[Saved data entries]

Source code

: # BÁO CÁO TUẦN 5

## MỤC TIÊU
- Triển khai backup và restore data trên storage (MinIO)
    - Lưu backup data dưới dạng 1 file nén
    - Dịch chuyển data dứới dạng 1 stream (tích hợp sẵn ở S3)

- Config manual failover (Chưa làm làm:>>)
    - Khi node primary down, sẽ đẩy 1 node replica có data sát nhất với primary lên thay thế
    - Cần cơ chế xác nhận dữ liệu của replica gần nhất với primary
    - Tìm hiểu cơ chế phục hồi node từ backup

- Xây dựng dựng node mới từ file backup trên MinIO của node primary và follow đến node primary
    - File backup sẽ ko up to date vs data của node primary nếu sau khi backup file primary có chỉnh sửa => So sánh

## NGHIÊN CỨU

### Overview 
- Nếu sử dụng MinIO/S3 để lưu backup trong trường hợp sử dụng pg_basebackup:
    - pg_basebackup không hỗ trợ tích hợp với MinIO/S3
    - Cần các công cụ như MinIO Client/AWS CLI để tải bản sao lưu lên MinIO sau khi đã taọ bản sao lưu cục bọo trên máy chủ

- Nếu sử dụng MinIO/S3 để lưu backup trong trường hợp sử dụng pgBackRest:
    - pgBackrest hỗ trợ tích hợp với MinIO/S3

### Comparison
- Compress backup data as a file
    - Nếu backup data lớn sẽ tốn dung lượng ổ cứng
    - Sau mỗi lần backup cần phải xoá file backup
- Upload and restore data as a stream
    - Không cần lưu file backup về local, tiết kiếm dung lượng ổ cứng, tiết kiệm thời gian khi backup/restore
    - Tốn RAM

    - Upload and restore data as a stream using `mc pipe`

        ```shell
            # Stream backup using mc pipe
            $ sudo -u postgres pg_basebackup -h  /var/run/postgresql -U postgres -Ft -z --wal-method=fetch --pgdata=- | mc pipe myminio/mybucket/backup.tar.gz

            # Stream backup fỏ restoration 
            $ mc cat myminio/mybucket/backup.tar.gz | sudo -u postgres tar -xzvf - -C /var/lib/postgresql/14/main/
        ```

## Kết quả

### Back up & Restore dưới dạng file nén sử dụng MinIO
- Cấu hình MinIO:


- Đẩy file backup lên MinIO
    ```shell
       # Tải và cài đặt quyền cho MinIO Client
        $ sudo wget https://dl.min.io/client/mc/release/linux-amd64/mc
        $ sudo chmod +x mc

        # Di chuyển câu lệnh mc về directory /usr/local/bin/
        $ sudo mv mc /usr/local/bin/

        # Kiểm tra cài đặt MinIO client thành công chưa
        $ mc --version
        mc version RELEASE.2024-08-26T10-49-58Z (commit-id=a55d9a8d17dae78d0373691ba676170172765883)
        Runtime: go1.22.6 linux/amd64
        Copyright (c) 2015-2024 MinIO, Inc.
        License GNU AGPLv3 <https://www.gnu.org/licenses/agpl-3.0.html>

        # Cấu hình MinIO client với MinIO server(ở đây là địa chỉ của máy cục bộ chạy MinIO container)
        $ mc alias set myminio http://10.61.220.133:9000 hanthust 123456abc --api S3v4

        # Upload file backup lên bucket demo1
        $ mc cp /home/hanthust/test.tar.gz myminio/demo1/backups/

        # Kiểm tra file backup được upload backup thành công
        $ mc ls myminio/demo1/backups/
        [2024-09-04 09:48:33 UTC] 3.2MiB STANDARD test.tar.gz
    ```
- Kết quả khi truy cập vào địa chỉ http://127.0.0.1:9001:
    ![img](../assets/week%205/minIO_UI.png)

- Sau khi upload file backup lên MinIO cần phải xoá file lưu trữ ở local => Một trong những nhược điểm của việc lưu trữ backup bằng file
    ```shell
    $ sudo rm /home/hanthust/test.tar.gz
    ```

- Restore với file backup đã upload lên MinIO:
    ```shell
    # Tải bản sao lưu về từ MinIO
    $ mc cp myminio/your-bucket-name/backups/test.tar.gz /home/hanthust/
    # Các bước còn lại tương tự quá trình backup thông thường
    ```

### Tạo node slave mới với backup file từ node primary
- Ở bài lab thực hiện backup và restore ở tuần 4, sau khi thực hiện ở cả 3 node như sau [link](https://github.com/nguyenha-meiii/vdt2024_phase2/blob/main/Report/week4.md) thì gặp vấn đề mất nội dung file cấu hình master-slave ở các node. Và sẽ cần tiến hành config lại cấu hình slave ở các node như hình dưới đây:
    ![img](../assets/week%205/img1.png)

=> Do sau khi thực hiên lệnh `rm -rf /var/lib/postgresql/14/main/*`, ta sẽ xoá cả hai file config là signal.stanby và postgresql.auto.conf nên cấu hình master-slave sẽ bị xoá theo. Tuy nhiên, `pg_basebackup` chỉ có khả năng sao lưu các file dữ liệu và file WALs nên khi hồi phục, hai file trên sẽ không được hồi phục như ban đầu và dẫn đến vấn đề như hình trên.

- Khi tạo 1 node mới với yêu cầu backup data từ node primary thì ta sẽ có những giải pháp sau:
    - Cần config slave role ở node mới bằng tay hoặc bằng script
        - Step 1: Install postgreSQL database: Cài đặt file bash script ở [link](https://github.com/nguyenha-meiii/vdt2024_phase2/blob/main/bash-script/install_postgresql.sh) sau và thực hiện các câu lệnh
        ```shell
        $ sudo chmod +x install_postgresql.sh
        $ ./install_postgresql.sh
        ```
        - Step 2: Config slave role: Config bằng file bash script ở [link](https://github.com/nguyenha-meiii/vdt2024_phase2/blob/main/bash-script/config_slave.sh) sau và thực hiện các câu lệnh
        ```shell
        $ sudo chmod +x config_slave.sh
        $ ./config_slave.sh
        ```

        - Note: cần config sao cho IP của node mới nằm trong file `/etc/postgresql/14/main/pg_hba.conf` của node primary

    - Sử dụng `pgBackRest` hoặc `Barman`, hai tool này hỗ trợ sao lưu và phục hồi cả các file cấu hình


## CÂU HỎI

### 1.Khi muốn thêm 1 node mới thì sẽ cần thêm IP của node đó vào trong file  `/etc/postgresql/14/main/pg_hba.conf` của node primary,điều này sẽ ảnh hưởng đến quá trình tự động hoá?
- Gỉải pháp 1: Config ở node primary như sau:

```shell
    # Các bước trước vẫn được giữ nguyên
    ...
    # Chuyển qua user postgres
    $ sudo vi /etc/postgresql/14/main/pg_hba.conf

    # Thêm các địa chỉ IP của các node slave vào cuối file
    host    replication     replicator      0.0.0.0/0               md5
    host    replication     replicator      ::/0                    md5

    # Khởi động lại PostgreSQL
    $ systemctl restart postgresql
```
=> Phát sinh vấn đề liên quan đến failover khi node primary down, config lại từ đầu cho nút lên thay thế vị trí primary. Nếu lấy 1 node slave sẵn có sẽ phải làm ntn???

Task goal → Your task is to collect every line above that contains the word "hình".

Completed task →
- Cấu hình MinIO:
        # Cấu hình MinIO client với MinIO server(ở đây là địa chỉ của máy cục bộ chạy MinIO container)
- Ở bài lab thực hiện backup và restore ở tuần 4, sau khi thực hiện ở cả 3 node như sau [link](https://github.com/nguyenha-meiii/vdt2024_phase2/blob/main/Report/week4.md) thì gặp vấn đề mất nội dung file cấu hình master-slave ở các node. Và sẽ cần tiến hành config lại cấu hình slave ở các node như hình dưới đây:
=> Do sau khi thực hiên lệnh `rm -rf /var/lib/postgresql/14/main/*`, ta sẽ xoá cả hai file config là signal.stanby và postgresql.auto.conf nên cấu hình master-slave sẽ bị xoá theo. Tuy nhiên, `pg_basebackup` chỉ có khả năng sao lưu các file dữ liệu và file WALs nên khi hồi phục, hai file trên sẽ không được hồi phục như ban đầu và dẫn đến vấn đề như hình trên.
    - Sử dụng `pgBackRest` hoặc `Barman`, hai tool này hỗ trợ sao lưu và phục hồi cả các file cấu hình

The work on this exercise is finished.